Brazil’s Finance Minister Dario Durigan is delaying a public consultation on cryptocurrency tax policy until after the country’s presidential elections in October 2026. The move aims to avoid pushing for “divisive” tax changes during an election year, though the consultation remains on the radar and may now occur in 2027. This pause comes as Brazil, a global leader in crypto adoption, recently implemented a 17.5% flat tax on crypto capital gains and is aligning its rules with international standards.
Brazil’s Finance Minister, Dario Durigan, is postponing crypto tax policy discussions until after the presidential elections in October 2026. The decision avoids pushing for “divisive” tax changes during an election year, according to sources familiar with the matter.
Regulators had originally slated a public consultation on crypto tax policy for later this year. That consultation may now be delayed until 2027 but still “remains on the radar,” as stated by sources.
Brazil ended its no-tax policy on gains from smaller cryptocurrency sales in June 2025. The country shifted to a 17.5% flat tax on crypto capital gains, including those from offshore and self-custodial holdings.

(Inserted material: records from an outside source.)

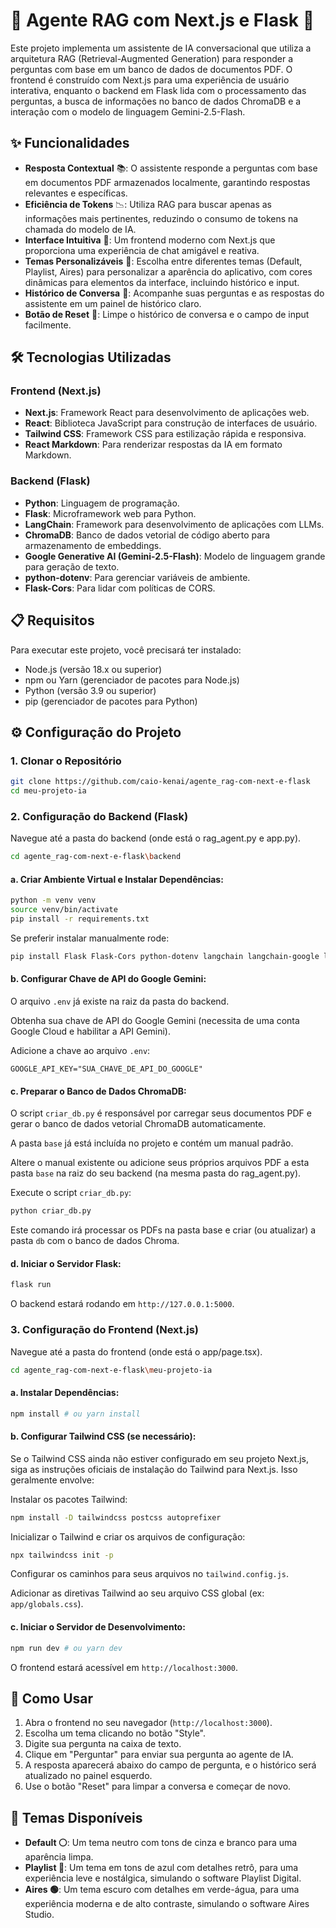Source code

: # 🚀 Agente RAG com Next.js e Flask 🤖

Este projeto implementa um assistente de IA conversacional que utiliza a arquitetura RAG (Retrieval-Augmented Generation) para responder a perguntas com base em um banco de dados de documentos PDF. O frontend é construído com Next.js para uma experiência de usuário interativa, enquanto o backend em Flask lida com o processamento das perguntas, a busca de informações no banco de dados ChromaDB e a interação com o modelo de linguagem Gemini-2.5-Flash.

## ✨ Funcionalidades
- **Resposta Contextual** 📚: O assistente responde a perguntas com base em documentos PDF armazenados localmente, garantindo respostas relevantes e específicas.
- **Eficiência de Tokens** 📉: Utiliza RAG para buscar apenas as informações mais pertinentes, reduzindo o consumo de tokens na chamada do modelo de IA.
- **Interface Intuitiva** 💬: Um frontend moderno com Next.js que proporciona uma experiência de chat amigável e reativa.
- **Temas Personalizáveis** 🎨: Escolha entre diferentes temas (Default, Playlist, Aires) para personalizar a aparência do aplicativo, com cores dinâmicas para elementos da interface, incluindo histórico e input.
- **Histórico de Conversa** 📜: Acompanhe suas perguntas e as respostas do assistente em um painel de histórico claro.
- **Botão de Reset** 🔄: Limpe o histórico de conversa e o campo de input facilmente.

## 🛠️ Tecnologias Utilizadas

### Frontend (Next.js)
- **Next.js**: Framework React para desenvolvimento de aplicações web.
- **React**: Biblioteca JavaScript para construção de interfaces de usuário.
- **Tailwind CSS**: Framework CSS para estilização rápida e responsiva.
- **React Markdown**: Para renderizar respostas da IA em formato Markdown.

### Backend (Flask)
- **Python**: Linguagem de programação.
- **Flask**: Microframework web para Python.
- **LangChain**: Framework para desenvolvimento de aplicações com LLMs.
- **ChromaDB**: Banco de dados vetorial de código aberto para armazenamento de embeddings.
- **Google Generative AI (Gemini-2.5-Flash)**: Modelo de linguagem grande para geração de texto.
- **python-dotenv**: Para gerenciar variáveis de ambiente.
- **Flask-Cors**: Para lidar com políticas de CORS.

## 📋 Requisitos
Para executar este projeto, você precisará ter instalado:
- Node.js (versão 18.x ou superior)
- npm ou Yarn (gerenciador de pacotes para Node.js)
- Python (versão 3.9 ou superior)
- pip (gerenciador de pacotes para Python)

## ⚙️ Configuração do Projeto

### 1. Clonar o Repositório
```bash
git clone https://github.com/caio-kenai/agente_rag-com-next-e-flask
cd meu-projeto-ia
```

### 2. Configuração do Backend (Flask)
Navegue até a pasta do backend (onde está o rag_agent.py e app.py).
```bash
cd agente_rag-com-next-e-flask\backend
```

#### a. Criar Ambiente Virtual e Instalar Dependências:
```bash
python -m venv venv
source venv/bin/activate
pip install -r requirements.txt
```

Se preferir instalar manualmente rode:
```bash
pip install Flask Flask-Cors python-dotenv langchain langchain-google langchain-openai langchain-community langchain-chroma chromadb openai google-generativeai langchain-google-genai pypdf
```

#### b. Configurar Chave de API do Google Gemini:
O arquivo `.env` já existe na raiz da pasta do backend.

Obtenha sua chave de API do Google Gemini (necessita de uma conta Google Cloud e habilitar a API Gemini).

Adicione a chave ao arquivo `.env`:
```env
GOOGLE_API_KEY="SUA_CHAVE_DE_API_DO_GOOGLE"
```

#### c. Preparar o Banco de Dados ChromaDB:
O script `criar_db.py` é responsável por carregar seus documentos PDF e gerar o banco de dados vetorial ChromaDB automaticamente.

A pasta `base` já está incluída no projeto e contém um manual padrão.

Altere o manual existente ou adicione seus próprios arquivos PDF a esta pasta `base` na raiz do seu backend (na mesma pasta do rag_agent.py).

Execute o script `criar_db.py`:
```bash
python criar_db.py
```
Este comando irá processar os PDFs na pasta base e criar (ou atualizar) a pasta `db` com o banco de dados Chroma.

#### d. Iniciar o Servidor Flask:
```bash
flask run
```
O backend estará rodando em `http://127.0.0.1:5000`.

### 3. Configuração do Frontend (Next.js)
Navegue até a pasta do frontend (onde está o app/page.tsx).
```bash
cd agente_rag-com-next-e-flask\meu-projeto-ia
```

#### a. Instalar Dependências:
```bash
npm install # ou yarn install
```

#### b. Configurar Tailwind CSS (se necessário):
Se o Tailwind CSS ainda não estiver configurado em seu projeto Next.js, siga as instruções oficiais de instalação do Tailwind para Next.js. Isso geralmente envolve:

Instalar os pacotes Tailwind:
```bash
npm install -D tailwindcss postcss autoprefixer
```

Inicializar o Tailwind e criar os arquivos de configuração:
```bash
npx tailwindcss init -p
```

Configurar os caminhos para seus arquivos no `tailwind.config.js`.

Adicionar as diretivas Tailwind ao seu arquivo CSS global (ex: `app/globals.css`).

#### c. Iniciar o Servidor de Desenvolvimento:
```bash
npm run dev # ou yarn dev
```
O frontend estará acessível em `http://localhost:3000`.

## 🚀 Como Usar
1. Abra o frontend no seu navegador (`http://localhost:3000`).
2. Escolha um tema clicando no botão "Style".
3. Digite sua pergunta na caixa de texto.
4. Clique em "Perguntar" para enviar sua pergunta ao agente de IA.
5. A resposta aparecerá abaixo do campo de pergunta, e o histórico será atualizado no painel esquerdo.
6. Use o botão "Reset" para limpar a conversa e começar de novo.

## 🎨 Temas Disponíveis
- **Default ⚪**: Um tema neutro com tons de cinza e branco para uma aparência limpa.
- **Playlist 🔵**: Um tema em tons de azul com detalhes retrô, para uma experiência leve e nostálgica, simulando o software Playlist Digital.
- **Aires 🟢**: Um tema escuro com detalhes em verde-água, para uma experiência moderna e de alto contraste, simulando o software Aires Studio.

Under previous rules, residents selling up to $6,587 per month were exempt from capital gains taxes. Investors surpassing this threshold faced progressive tax rates between 15% and 22.5%.
In November 2025, Banco Central do Brasil published rules treating stablecoin transfers as foreign currency exchange. These transfers are subject to the same tax laws.
The government is also eyeing proposals to tax cryptocurrencies used for international payments. It is aligning its reporting rules with regulations under the Crypto-Asset Reporting Framework (CARF), an international monitoring standard.
The consultation hiatus occurs as the South American country rapidly adopts crypto. Brazil ranks number five on Chainalysis’s crypto Global Adoption Index and number one in the Latin America region.
The country has a population of over 213 million people, with a median age of 33.5 years. Over 91% of the population lives in urban areas, according to data from Worldometer.
In 2025, Latin America’s crypto adoption grew by 63%. Chainalysis reported this reflects rising adoption across both retail and institutional segments.